Content starts

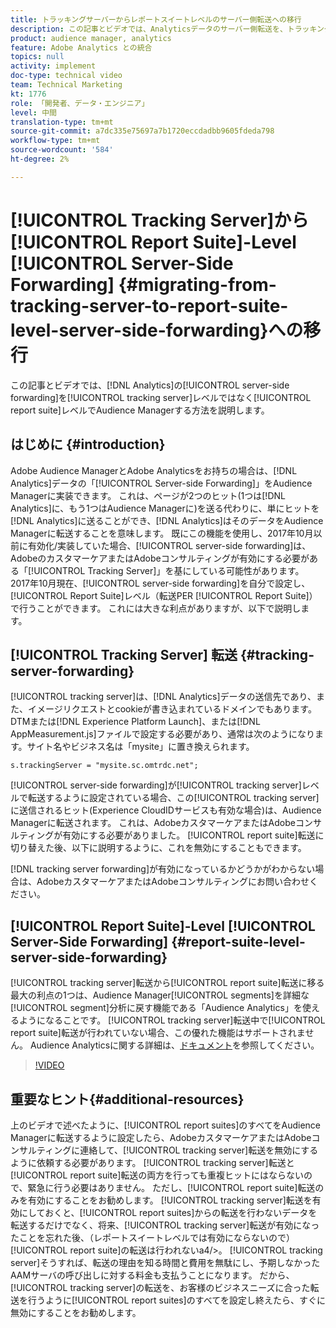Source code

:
 ```yaml
---
title: トラッキングサーバーからレポートスイートレベルのサーバー側転送への移行
description: この記事とビデオでは、Analyticsデータのサーバー側転送を、トラッキングサーバーレベルではなく、レポートスイートレベルでAudience Managerに有効にする方法を示します。
product: audience manager, analytics
feature: Adobe Analytics との統合
topics: null
activity: implement
doc-type: technical video
team: Technical Marketing
kt: 1776
role: 「開発者、データ・エンジニア」
level: 中間
translation-type: tm+mt
source-git-commit: a7dc335e75697a7b1720eccdadbb9605fdeda798
workflow-type: tm+mt
source-wordcount: '584'
ht-degree: 2%

---
```



# [!UICONTROL Tracking Server]から[!UICONTROL Report Suite]-Level [!UICONTROL Server-Side Forwarding] {#migrating-from-tracking-server-to-report-suite-level-server-side-forwarding}への移行

この記事とビデオでは、[!DNL Analytics]の[!UICONTROL server-side forwarding]を[!UICONTROL tracking server]レベルではなく[!UICONTROL report suite]レベルでAudience Managerする方法を説明します。

## はじめに {#introduction}

Adobe Audience ManagerとAdobe Analyticsをお持ちの場合は、[!DNL Analytics]データの「[!UICONTROL Server-side Forwarding]」をAudience Managerに実装できます。 これは、ページが2つのヒット(1つは[!DNL Analytics]に、もう1つはAudience Managerに)を送る代わりに、単にヒットを[!DNL Analytics]に送ることができ、[!DNL Analytics]はそのデータをAudience Managerに転送することを意味します。 既にこの機能を使用し、2017年10月以前に有効化/実装していた場合、[!UICONTROL server-side forwarding]は、AdobeのカスタマーケアまたはAdobeコンサルティングが有効にする必要がある「[!UICONTROL Tracking Server]」を基にしている可能性があります。 2017年10月現在、[!UICONTROL server-side forwarding]を自分で設定し、[!UICONTROL Report Suite]レベル（転送PER [!UICONTROL Report Suite]）で行うことができます。 これには大きな利点がありますが、以下で説明します。

## [!UICONTROL Tracking Server] 転送  {#tracking-server-forwarding}

[!UICONTROL tracking server]は、[!DNL Analytics]データの送信先であり、また、イメージリクエストとcookieが書き込まれているドメインでもあります。 DTMまたは[!DNL Experience Platform Launch]、または[!DNL AppMeasurement.js]ファイルで設定する必要があり、通常は次のようになります。サイト名やビジネス名は「mysite」に置き換えられます。

`s.trackingServer = "mysite.sc.omtrdc.net";`

[!UICONTROL server-side forwarding]が[!UICONTROL tracking server]レベルで転送するように設定されている場合、この[!UICONTROL tracking server]に送信されるヒット(Experience CloudIDサービスも有効な場合)は、Audience Managerに転送されます。 これは、AdobeカスタマーケアまたはAdobeコンサルティングが有効にする必要がありました。 [!UICONTROL report suite]転送に切り替えた後、以下に説明するように、これを無効にすることもできます。

[!DNL tracking server forwarding]が有効になっているかどうかがわからない場合は、AdobeカスタマーケアまたはAdobeコンサルティングにお問い合わせください。

## [!UICONTROL Report Suite]-Level  [!UICONTROL Server-Side Forwarding] {#report-suite-level-server-side-forwarding}

[!UICONTROL tracking server]転送から[!UICONTROL report suite]転送に移る最大の利点の1つは、Audience Manager[!UICONTROL segments]を詳細な[!UICONTROL segment]分析に戻す機能である「Audience Analytics」を使えるようになることです。 [!UICONTROL tracking server]転送中で[!UICONTROL report suite]転送が行われていない場合、この優れた機能はサポートされません。 Audience Analyticsに関する詳細は、[ドキュメント](https://marketing.adobe.com/resources/help/ja_JP/analytics/audiences/)を参照してください。

>[!VIDEO](https://video.tv.adobe.com/v/23701/?quality=12)

## 重要なヒント{#additional-resources}

上のビデオで述べたように、[!UICONTROL report suites]のすべてをAudience Managerに転送するように設定したら、AdobeカスタマーケアまたはAdobeコンサルティングに連絡して、[!UICONTROL tracking server]転送を無効にするように依頼する必要があります。 [!UICONTROL tracking server]転送と[!UICONTROL report suite]転送の両方を行っても重複ヒットにはならないので、緊急に行う必要はありません。 ただし、[!UICONTROL report suite]転送のみを有効にすることをお勧めします。 [!UICONTROL tracking server]転送を有効にしておくと、[!UICONTROL report suites]からの転送を行わないデータを転送するだけでなく、将来、[!UICONTROL tracking server]転送が有効になったことを忘れた後、（レポートスイートレベルでは有効にならないので）[!UICONTROL report suite]の転送は行われないa4/>。 [!UICONTROL tracking server]そうすれば、転送の理由を知る時間と費用を無駄にし、予期しなかったAAMサーバの呼び出しに対する料金も支払うことになります。 だから、[!UICONTROL tracking server]の転送を、お客様のビジネスニーズに合った転送を行うように[!UICONTROL report suites]のすべてを設定し終えたら、すぐに無効にすることをお勧めします。
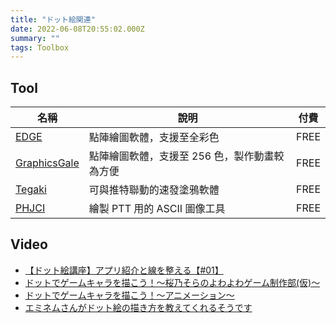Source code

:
 ```yaml
---
title: "ドット絵関連"
date: 2022-06-08T20:55:02.000Z
summary: ""
tags: Toolbox
---
```


## Tool

| 名稱                                                                                     | 說明                                          | 付費 |
| ---------------------------------------------------------------------------------------- | --------------------------------------------- | ---- |
| [EDGE](http://takabosoft.com/win)                                                        | 點陣繪圖軟體，支援至全彩色                    | FREE |
| [GraphicsGale](https://graphicsgale.com/us/)                                             | 點陣繪圖軟體，支援至 256 色，製作動畫較為方便 | FREE |
| [Tegaki](https://www.kannagi.net/TEGAKI/)                                                | 可與推特聯動的速發塗鴉軟體                    | FREE |
| [PHJCI](https://bach.ccu.edu.tw/Site/nu13754/Media/dir_52aecfed62c6f/dir_52aecfef57e4c/) | 繪製 PTT 用的 ASCII 圖像工具                  | FREE |

## Video

- [【ドット絵講座】アプリ紹介と線を整える【#01】](https://www.youtube.com/watch?v=K5ugpk7A8Q8)
- [ドットでゲームキャラを描こう！～桜乃そらのよわよわゲーム制作部(仮)～](https://www.nicovideo.jp/watch/sm36034396)
- [ドットでゲームキャラを描こう！～アニメーション～](https://www.nicovideo.jp/watch/sm36120470)
- [エミネムさんがドット絵の描き方を教えてくれるそうです](https://www.nicovideo.jp/watch/sm32752899)
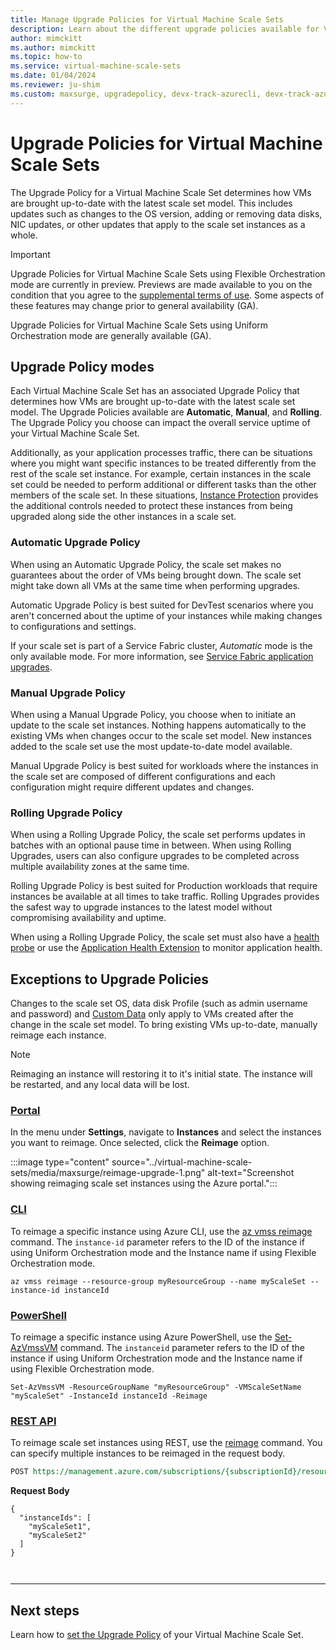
 ```yaml
---
title: Manage Upgrade Policies for Virtual Machine Scale Sets
description: Learn about the different upgrade policies available for Virtual Machine Scale Sets
author: mimckitt
ms.author: mimckitt
ms.topic: how-to
ms.service: virtual-machine-scale-sets
ms.date: 01/04/2024
ms.reviewer: ju-shim
ms.custom: maxsurge, upgradepolicy, devx-track-azurecli, devx-track-azurepowershell
---
```

# Upgrade Policies for Virtual Machine Scale Sets

The Upgrade Policy for a Virtual Machine Scale Set determines how VMs are brought up-to-date with the latest scale set model. This includes updates such as changes to the OS version, adding or removing data disks, NIC updates, or other updates that apply to the scale set instances as a whole.  

> [!IMPORTANT]
> Upgrade Policies for Virtual Machine Scale Sets using Flexible Orchestration mode are currently in preview. Previews are made available to you on the condition that you agree to the [supplemental terms of use](https://azure.microsoft.com/support/legal/preview-supplemental-terms/). Some aspects of these features may change prior to general availability (GA). 
>
>Upgrade Policies for Virtual Machine Scale Sets using Uniform Orchestration mode are generally available (GA). 

## Upgrade Policy modes

Each Virtual Machine Scale Set has an associated Upgrade Policy that determines how VMs are brought up-to-date with the latest scale set model. The Upgrade Policies available are  **Automatic**, **Manual**, and **Rolling**. The Upgrade Policy you choose can impact the overall service uptime of your Virtual Machine Scale Set. 

Additionally, as your application processes traffic, there can be situations where you might want specific instances to be treated differently from the rest of the scale set instance. For example, certain instances in the scale set could be needed to perform additional or different tasks than the other members of the scale set. In these situations, [Instance Protection](virtual-machine-scale-sets-instance-protection.md) provides the additional controls needed to protect these instances from being upgraded along side the other instances in a scale set. 

### Automatic Upgrade Policy
When using an Automatic Upgrade Policy, the scale set makes no guarantees about the order of VMs being brought down. The scale set might take down all VMs at the same time when performing upgrades. 

Automatic Upgrade Policy is best suited for DevTest scenarios where you aren't concerned about the uptime of your instances while making changes to configurations and settings. 

If your scale set is part of a Service Fabric cluster, *Automatic* mode is the only available mode. For more information, see [Service Fabric application upgrades](../service-fabric/service-fabric-application-upgrade.md).

### Manual Upgrade Policy
When using a Manual Upgrade Policy, you choose when to initiate an update to the scale set instances. Nothing happens automatically to the existing VMs when changes occur to the scale set model. New instances added to the scale set use the most update-to-date model available. 

Manual Upgrade Policy is best suited for workloads where the instances in the scale set are composed of different configurations and each configuration might require different updates and changes.

### Rolling Upgrade Policy

When using a Rolling Upgrade Policy, the scale set performs updates in batches with an optional pause time in between. When using Rolling Upgrades, users can also configure upgrades to be completed across multiple availability zones at the same time. 

Rolling Upgrade Policy is best suited for Production workloads that require instances be available at all times to take traffic. Rolling Upgrades provides the safest way to upgrade instances to the latest model without compromising availability and uptime. 

When using a Rolling Upgrade Policy, the scale set must also have a [health probe](../load-balancer/load-balancer-custom-probe-overview.md) or use the [Application Health Extension](virtual-machine-scale-sets-health-extension.md) to monitor application health.
 
## Exceptions to Upgrade Policies

Changes to the scale set OS, data disk Profile (such as admin username and password) and [Custom Data](../virtual-machines/custom-data.md) only apply to VMs created after the change in the scale set model. To bring existing VMs up-to-date, manually reimage each instance. 

> [!NOTE]
> Reimaging an instance will restoring it to it's initial state. The instance will be restarted, and any local data will be lost.

### [Portal](#tab/portal4)

In the menu under **Settings**, navigate to **Instances** and select the instances you want to reimage. Once selected, click the **Reimage** option.


:::image type="content" source="../virtual-machine-scale-sets/media/maxsurge/reimage-upgrade-1.png" alt-text="Screenshot showing reimaging scale set instances using the Azure portal.":::


### [CLI](#tab/cli4)
To reimage a specific instance using Azure CLI, use the [az vmss reimage](/cli/azure/vmss#az-vmss-reimage) command. The `instance-id` parameter refers to the ID of the instance if using Uniform Orchestration mode and the Instance name if using Flexible Orchestration mode. 

```azurecli-interactive
az vmss reimage --resource-group myResourceGroup --name myScaleSet --instance-id instanceId
```

### [PowerShell](#tab/powershell4)
To reimage a specific instance using Azure PowerShell, use the [Set-AzVmssVM](/powershell/module/az.compute/set-azvmssvm) command.  The `instanceid` parameter refers to the ID of the instance if using Uniform Orchestration mode and the Instance name if using Flexible Orchestration mode. 

```azurepowershell-interactive
Set-AzVmssVM -ResourceGroupName "myResourceGroup" -VMScaleSetName "myScaleSet" -InstanceId instanceId -Reimage
```

### [REST API](#tab/rest4)
To reimage scale set instances using REST, use the [reimage](/rest/api/compute/virtualmachinescalesets/reimage) command. You can specify multiple instances to be reimaged in the request body. 

```rest
POST https://management.azure.com/subscriptions/{subscriptionId}/resourceGroups/myResourceGroup/providers/Microsoft.Compute/virtualMachineScaleSets/myScaleSet/reimage?api-version={apiVersion}
```

**Request Body**
```HTTP
{
  "instanceIds": [
    "myScaleSet1",
    "myScaleSet2"
  ]
}



```
---

## Next steps
Learn how to [set the Upgrade Policy](virtual-machine-scale-sets-set-upgrade-policy.md) of your Virtual Machine Scale Set.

Content ends

■ **ACTIVITY**
In the listing above, find the line containing "Manual Upgrade Policy is" and the line containing "### [Portal](#tab/portal4)", then quote both, plus every line between them, exactly as written.

■ **ANSWER BOX**
Manual Upgrade Policy is best suited for workloads where the instances in the scale set are composed of different configurations and each configuration might require different updates and changes.

### Rolling Upgrade Policy

When using a Rolling Upgrade Policy, the scale set performs updates in batches with an optional pause time in between. When using Rolling Upgrades, users can also configure upgrades to be completed across multiple availability zones at the same time. 

Rolling Upgrade Policy is best suited for Production workloads that require instances be available at all times to take traffic. Rolling Upgrades provides the safest way to upgrade instances to the latest model without compromising availability and uptime. 

When using a Rolling Upgrade Policy, the scale set must also have a [health probe](../load-balancer/load-balancer-custom-probe-overview.md) or use the [Application Health Extension](virtual-machine-scale-sets-health-extension.md) to monitor application health.
 
## Exceptions to Upgrade Policies

Changes to the scale set OS, data disk Profile (such as admin username and password) and [Custom Data](../virtual-machines/custom-data.md) only apply to VMs created after the change in the scale set model. To bring existing VMs up-to-date, manually reimage each instance. 

> [!NOTE]
> Reimaging an instance will restoring it to it's initial state. The instance will be restarted, and any local data will be lost.

### [Portal](#tab/portal4)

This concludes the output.